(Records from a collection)
◆ ◆ ◆ ◆

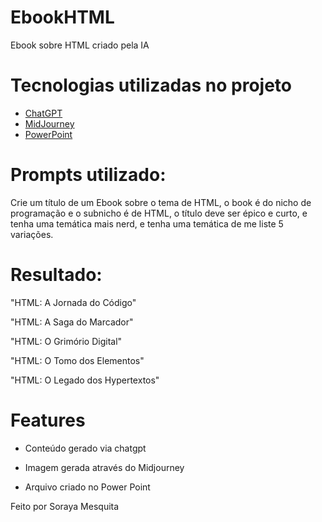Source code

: # EbookHTML
Ebook sobre HTML criado pela IA

# Tecnologias utilizadas no projeto

- [ChatGPT](https://chat.openai.com/) 
- [MidJourney](https://www.midjourney.com/app/)
- [PowerPoint](https://www.microsoft.com/en/microsoft-365/powerpoint)
# Prompts utilizado:

Crie um título de um Ebook sobre o tema de HTML, o book é do nicho de programação e o subnicho é de HTML, o título deve ser épico e curto, e tenha uma temática mais nerd, e tenha uma temática de me liste 5 variações.


# Resultado:

"HTML: A Jornada do Código"

"HTML: A Saga do Marcador"

"HTML: O Grimório Digital"

"HTML: O Tomo dos Elementos"

"HTML: O Legado dos Hypertextos"


# Features

- Conteúdo gerado via chatgpt

- Imagem gerada através do Midjourney

- Arquivo criado no Power Point


Feito por Soraya Mesquita

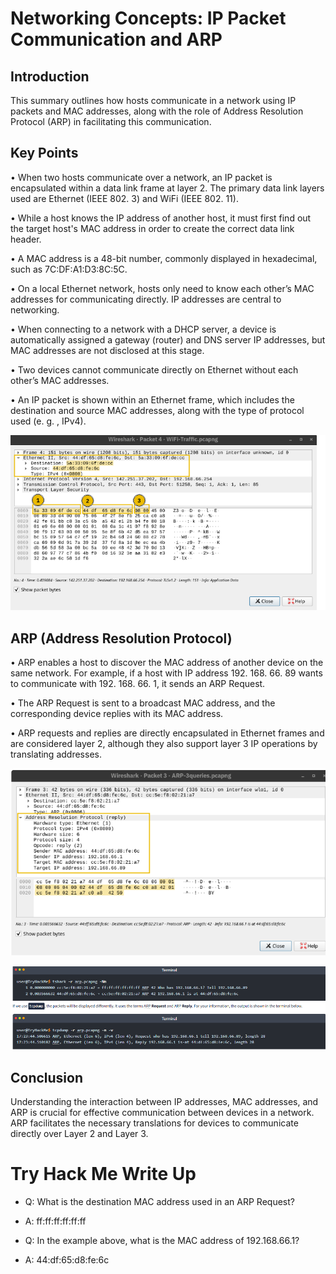 # Networking Concepts: IP Packet Communication and ARP 

## Introduction 
This summary outlines how hosts communicate in a network using IP packets and MAC addresses, along with the role of Address Resolution Protocol (ARP) in facilitating this communication. 

## Key Points 
• When two hosts communicate over a network, an IP packet is encapsulated within a data link frame at layer 2. The primary data link layers used are Ethernet (IEEE 802. 3) and WiFi (IEEE 802. 11). 

• While a host knows the IP address of another host, it must first find out the target host's MAC address in order to create the correct data link header. 

• A MAC address is a 48-bit number, commonly displayed in hexadecimal, such as 7C:DF:A1:D3:8C:5C. 

• On a local Ethernet network, hosts only need to know each other’s MAC addresses for communicating directly. IP addresses are central to networking. 

• When connecting to a network with a DHCP server, a device is automatically assigned a gateway (router) and DNS server IP addresses, but MAC addresses are not disclosed at this stage. 

• Two devices cannot communicate directly on Ethernet without each other’s MAC addresses. 

• An IP packet is shown within an Ethernet frame, which includes the destination and source MAC addresses, along with the type of protocol used (e. g. , IPv4). 

![alt text](image-2.png)

## ARP (Address Resolution Protocol) 
• ARP enables a host to discover the MAC address of another device on the same network. For example, if a host with IP address 192. 168. 66. 89 wants to communicate with 192. 168. 66. 1, it sends an ARP Request. 

• The ARP Request is sent to a broadcast MAC address, and the corresponding device replies with its MAC address. 

• ARP requests and replies are directly encapsulated in Ethernet frames and are considered layer 2, although they also support layer 3 IP operations by translating addresses. 

![alt text](image-1.png)

![alt text](image-3.png)

## Conclusion 
Understanding the interaction between IP addresses, MAC addresses, and ARP is crucial for effective communication between devices in a network. ARP facilitates the necessary translations for devices to communicate directly over Layer 2 and Layer 3.

# Try Hack Me Write Up

- Q: What is the destination MAC address used in an ARP Request?

- A: ff:ff:ff:ff:ff:ff

- Q: In the example above, what is the MAC address of 192.168.66.1?

- A: 44:df:65:d8:fe:6c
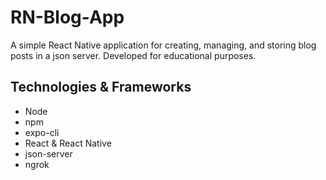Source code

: # RN-Blog-App
A simple React Native application for creating, managing, and storing blog posts in a json server. Developed for educational purposes.

## Technologies & Frameworks
- Node
- npm
- expo-cli
- React & React Native
- json-server
- ngrok
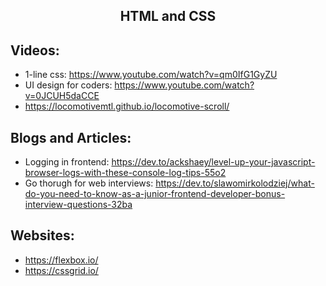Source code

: <h2 align="center"> HTML and CSS </h2>

## Videos:
 * 1-line css: https://www.youtube.com/watch?v=qm0IfG1GyZU
 * UI design for coders: https://www.youtube.com/watch?v=0JCUH5daCCE
 * https://locomotivemtl.github.io/locomotive-scroll/

## Blogs and Articles:
 * Logging in frontend: https://dev.to/ackshaey/level-up-your-javascript-browser-logs-with-these-console-log-tips-55o2
 * Go thorugh for web interviews: https://dev.to/slawomirkolodziej/what-do-you-need-to-know-as-a-junior-frontend-developer-bonus-interview-questions-32ba

## Websites:
 * https://flexbox.io/
 * https://cssgrid.io/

◆ ◆ ◆ ◆

HOW TO COMPLETE THIS TASK:
If a line in the entries above contains the word "Resolution", copy it.

ANSWER BOX:
This summary outlines how hosts communicate in a network using IP packets and MAC addresses, along with the role of Address Resolution Protocol (ARP) in facilitating this communication. 
## ARP (Address Resolution Protocol) 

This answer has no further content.